Pleasanton City Council members are set to hold initial deliberations on Tuesday night about their preferred process and project scope when work restarts next year on the East Pleasanton Specific Plan, which would lay the groundwork for future development of Pleasanton's so-called east side.
Long eyed for potential redevelopment with residential, commercial and other uses, the approximately 1,100-acre area was the subject of a city planning effort, including intensive task force work, from 2012 until mid-2015 when the council opted to halt the project amid public concerns about over-development in Pleasanton.
Almost four years after hitting the pause button, the council earlier this year voted to prioritize reinitiating the east side planning effort, with private property owners and prospective developers advocating to move forward and with city officials hoping to solidify the specific plan to help maintain local control over development of the area ahead of future state housing mandates.
City staff expects to begin the estimated 18- to 24-month planning process next February.

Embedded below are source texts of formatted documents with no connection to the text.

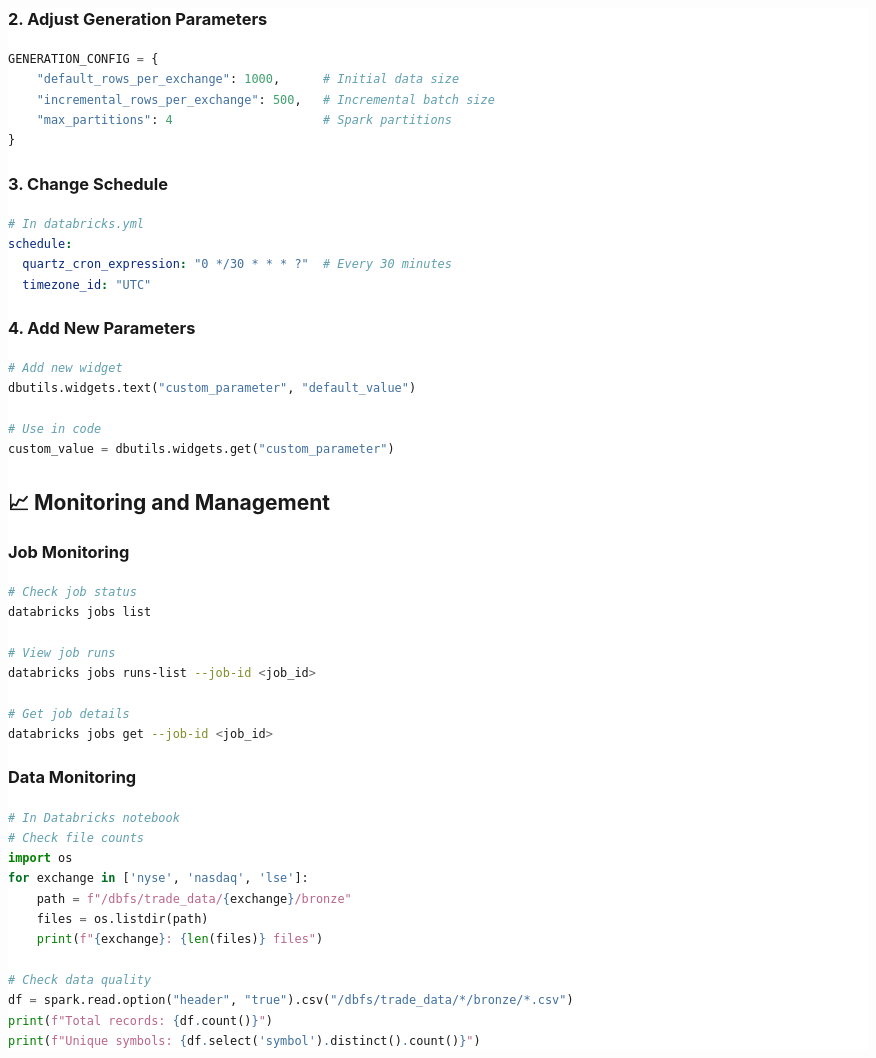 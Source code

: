 ### **2. Adjust Generation Parameters**
```python
GENERATION_CONFIG = {
    "default_rows_per_exchange": 1000,      # Initial data size
    "incremental_rows_per_exchange": 500,   # Incremental batch size
    "max_partitions": 4                     # Spark partitions
}
```

### **3. Change Schedule**
```yaml
# In databricks.yml
schedule:
  quartz_cron_expression: "0 */30 * * * ?"  # Every 30 minutes
  timezone_id: "UTC"
```

### **4. Add New Parameters**
```python
# Add new widget
dbutils.widgets.text("custom_parameter", "default_value")

# Use in code
custom_value = dbutils.widgets.get("custom_parameter")
```

## 📈 Monitoring and Management

### **Job Monitoring**
```bash
# Check job status
databricks jobs list

# View job runs
databricks jobs runs-list --job-id <job_id>

# Get job details
databricks jobs get --job-id <job_id>
```

### **Data Monitoring**
```python
# In Databricks notebook
# Check file counts
import os
for exchange in ['nyse', 'nasdaq', 'lse']:
    path = f"/dbfs/trade_data/{exchange}/bronze"
    files = os.listdir(path)
    print(f"{exchange}: {len(files)} files")

# Check data quality
df = spark.read.option("header", "true").csv("/dbfs/trade_data/*/bronze/*.csv")
print(f"Total records: {df.count()}")
print(f"Unique symbols: {df.select('symbol').distinct().count()}")
```

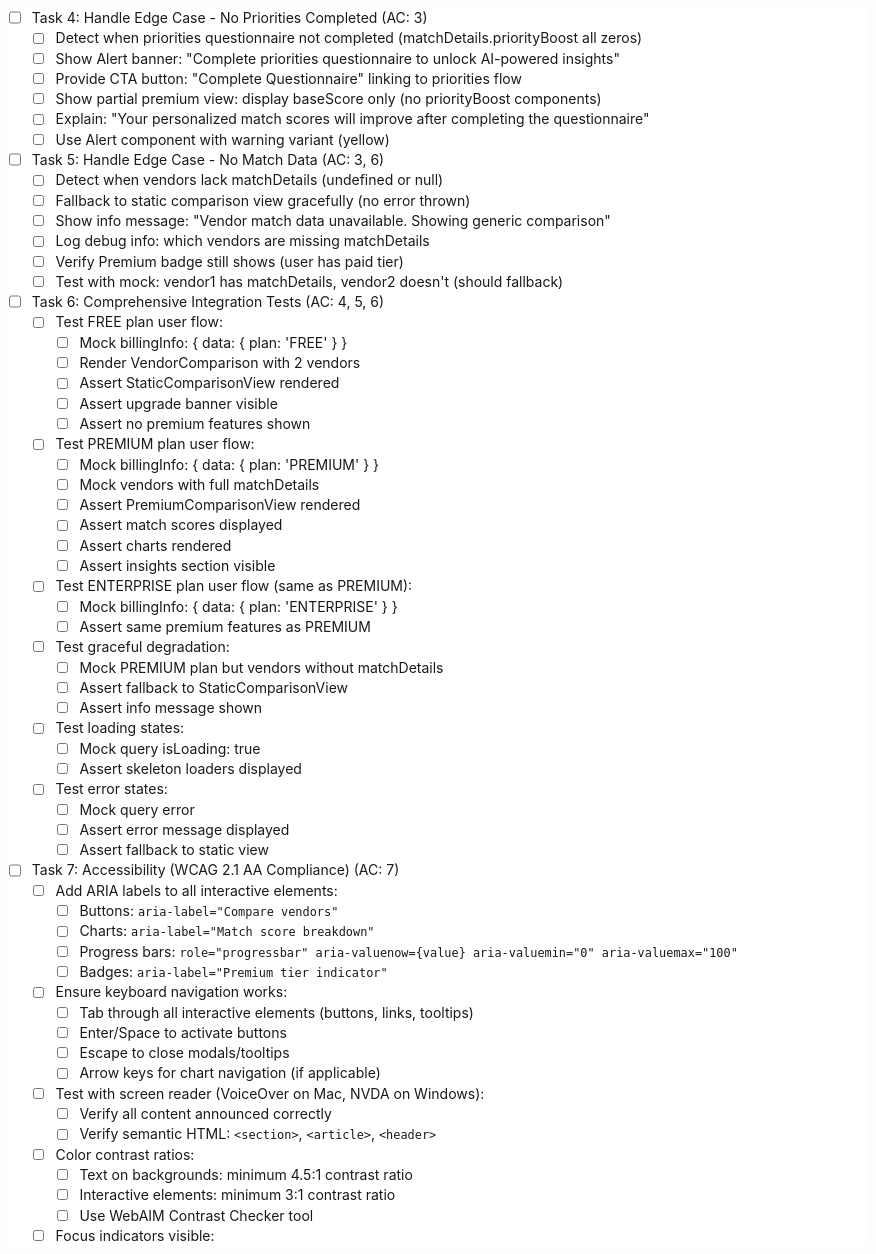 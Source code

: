 - [ ] Task 4: Handle Edge Case - No Priorities Completed (AC: 3)
  - [ ] Detect when priorities questionnaire not completed (matchDetails.priorityBoost all zeros)
  - [ ] Show Alert banner: "Complete priorities questionnaire to unlock AI-powered insights"
  - [ ] Provide CTA button: "Complete Questionnaire" linking to priorities flow
  - [ ] Show partial premium view: display baseScore only (no priorityBoost components)
  - [ ] Explain: "Your personalized match scores will improve after completing the questionnaire"
  - [ ] Use Alert component with warning variant (yellow)

- [ ] Task 5: Handle Edge Case - No Match Data (AC: 3, 6)
  - [ ] Detect when vendors lack matchDetails (undefined or null)
  - [ ] Fallback to static comparison view gracefully (no error thrown)
  - [ ] Show info message: "Vendor match data unavailable. Showing generic comparison"
  - [ ] Log debug info: which vendors are missing matchDetails
  - [ ] Verify Premium badge still shows (user has paid tier)
  - [ ] Test with mock: vendor1 has matchDetails, vendor2 doesn't (should fallback)

- [ ] Task 6: Comprehensive Integration Tests (AC: 4, 5, 6)
  - [ ] Test FREE plan user flow:
    - [ ] Mock billingInfo: { data: { plan: 'FREE' } }
    - [ ] Render VendorComparison with 2 vendors
    - [ ] Assert StaticComparisonView rendered
    - [ ] Assert upgrade banner visible
    - [ ] Assert no premium features shown
  - [ ] Test PREMIUM plan user flow:
    - [ ] Mock billingInfo: { data: { plan: 'PREMIUM' } }
    - [ ] Mock vendors with full matchDetails
    - [ ] Assert PremiumComparisonView rendered
    - [ ] Assert match scores displayed
    - [ ] Assert charts rendered
    - [ ] Assert insights section visible
  - [ ] Test ENTERPRISE plan user flow (same as PREMIUM):
    - [ ] Mock billingInfo: { data: { plan: 'ENTERPRISE' } }
    - [ ] Assert same premium features as PREMIUM
  - [ ] Test graceful degradation:
    - [ ] Mock PREMIUM plan but vendors without matchDetails
    - [ ] Assert fallback to StaticComparisonView
    - [ ] Assert info message shown
  - [ ] Test loading states:
    - [ ] Mock query isLoading: true
    - [ ] Assert skeleton loaders displayed
  - [ ] Test error states:
    - [ ] Mock query error
    - [ ] Assert error message displayed
    - [ ] Assert fallback to static view

- [ ] Task 7: Accessibility (WCAG 2.1 AA Compliance) (AC: 7)
  - [ ] Add ARIA labels to all interactive elements:
    - [ ] Buttons: `aria-label="Compare vendors"`
    - [ ] Charts: `aria-label="Match score breakdown"`
    - [ ] Progress bars: `role="progressbar" aria-valuenow={value} aria-valuemin="0" aria-valuemax="100"`
    - [ ] Badges: `aria-label="Premium tier indicator"`
  - [ ] Ensure keyboard navigation works:
    - [ ] Tab through all interactive elements (buttons, links, tooltips)
    - [ ] Enter/Space to activate buttons
    - [ ] Escape to close modals/tooltips
    - [ ] Arrow keys for chart navigation (if applicable)
  - [ ] Test with screen reader (VoiceOver on Mac, NVDA on Windows):
    - [ ] Verify all content announced correctly
    - [ ] Verify semantic HTML: `<section>`, `<article>`, `<header>`
  - [ ] Color contrast ratios:
    - [ ] Text on backgrounds: minimum 4.5:1 contrast ratio
    - [ ] Interactive elements: minimum 3:1 contrast ratio
    - [ ] Use WebAIM Contrast Checker tool
  - [ ] Focus indicators visible: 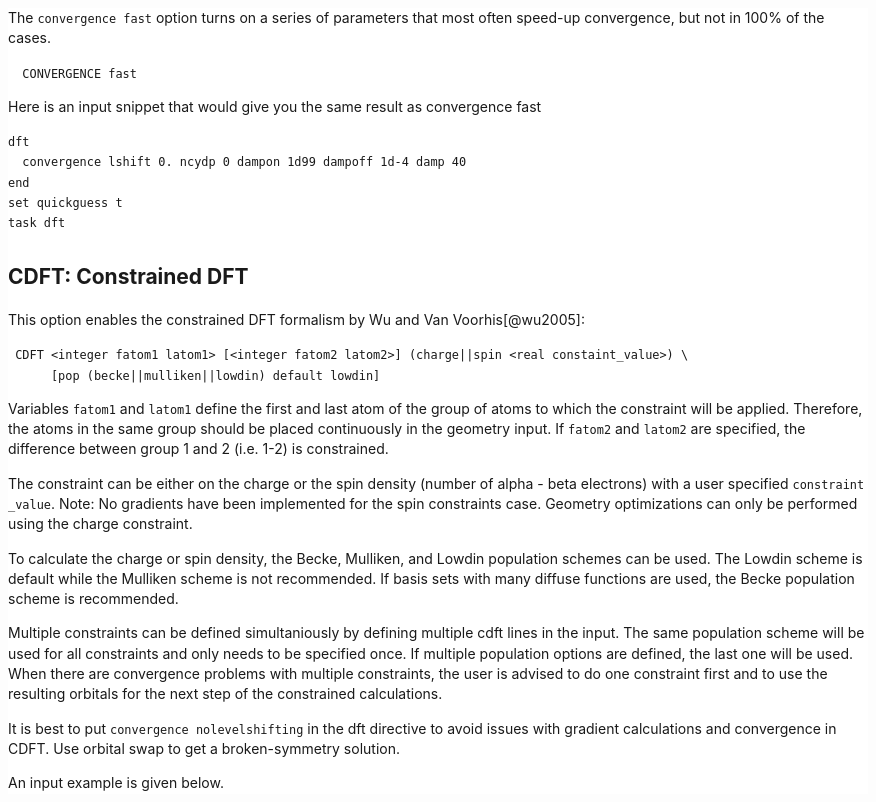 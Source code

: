 The `convergence fast` option turns on a series of parameters that most often speed-up convergence, but not in 100% of the cases.

```
  CONVERGENCE fast
```

  Here is an input snippet that would give you the same result as convergence fast

```
dft
  convergence lshift 0. ncydp 0 dampon 1d99 dampoff 1d-4 damp 40
end
set quickguess t
task dft  
```
  
## CDFT: Constrained DFT

This option enables the constrained DFT formalism by Wu and Van Voorhis[@wu2005]: 

```
 CDFT <integer fatom1 latom1> [<integer fatom2 latom2>] (charge||spin <real constaint_value>) \ 
      [pop (becke||mulliken||lowdin) default lowdin]
```

Variables `fatom1` and `latom1` define the first and last atom of the group
of atoms to which the constraint will be applied. Therefore, the atoms in
the same group should be placed continuously in the geometry input. If
`fatom2` and `latom2` are specified, the difference between group 1 and 2
(i.e. 1-2) is constrained.

The constraint can be either on the charge or the spin density (number of
alpha - beta electrons) with a user specified `constraint_value`. Note:
No gradients have been implemented for the spin constraints case.
Geometry optimizations can only be performed using the charge
constraint.

To calculate the charge or spin density, the Becke, Mulliken, and Lowdin
population schemes can be used. The Lowdin scheme is default while the
Mulliken scheme is not recommended. If basis sets with many diffuse
functions are used, the Becke population scheme is recommended.

Multiple constraints can be defined simultaniously by defining multiple
cdft lines in the input. The same population scheme will be used for all
constraints and only needs to be specified once. If multiple population
options are defined, the last one will be used. When there are
convergence problems with multiple constraints, the user is advised to
do one constraint first and to use the resulting orbitals for the next
step of the constrained calculations.

It is best to put `convergence nolevelshifting` in the dft directive to
avoid issues with gradient calculations and convergence in CDFT. Use
orbital swap to get a broken-symmetry solution.

An input example is given below.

"With the objective of resuming work on the EPSP in early 2020, staff is seeking early direction from the City Council on several elements that will guide the planning effort, including confirmation of the key land-use and policy considerations that will be the foundation of the plan; overall project approach; and the project scope of work, including major work tasks, proposed public process and schedule," assistant city manager Brian Dolan wrote in his staff report to the council.
Almost every topic appears to be on the table.
Dolan's report outlines city staff asking for initial council direction on whether and how to pursue key planning considerations such as the overall planning area boundary, circulation, land-use options, open space, trails, utilities, public facilities including schools, and project implementation and phasing.
Other general topics include the project approach and scope of work, including creating a new "base plan" recommendation and environmental impact report, as well as what sort of community outreach and public process the council wants to see occur along the way.
Dolan also notes that Pleasanton-based developer Ponderosa Homes has secured agreements with the major private property owners in the East Pleasanton area to take the lead in working with the city to advance the specific plan. The firm will fund the planning efforts, with the services retained and managed by the city, Dolan said.
The council members on Tuesday (Nov. 19) will be asked to hold the initial public discussion and indicate preferences, and then continue the matter to their Dec. 3 meeting for final decisions.
Tuesday night's meeting is scheduled to start at 7 p.m. inside the council chamber at the Pleasanton Civic Center, 200 Old Bernal Ave.
The East Pleasanton area is located generally east of Valley Avenue and Busch Road and north of Stanley Boulevard. Most of the plan area is owned by Zone 7 Water Agency (Lake I and Cope Lake, 589 acres), with other large portions of the plan area owned by Pleasanton Gravel Company (Lake H, 108 acres), USL (approximately 330 acres) and Kiewit Infrastructure Company (about 50 acres), according to Dolan.
In other business Tuesday, the council will present a proclamation declaring Nov. 30 as Small Business Saturday, hear an original reading from Pleasanton's new teen poet laureate, Kanchan Naik, and consider an eight-item consent calendar.
The proposed redevelopment plan for the former Denny's restaurant site on Owens Drive, which was originally scheduled for Tuesday's meeting, has been postponed to the Dec. 17 council meeting.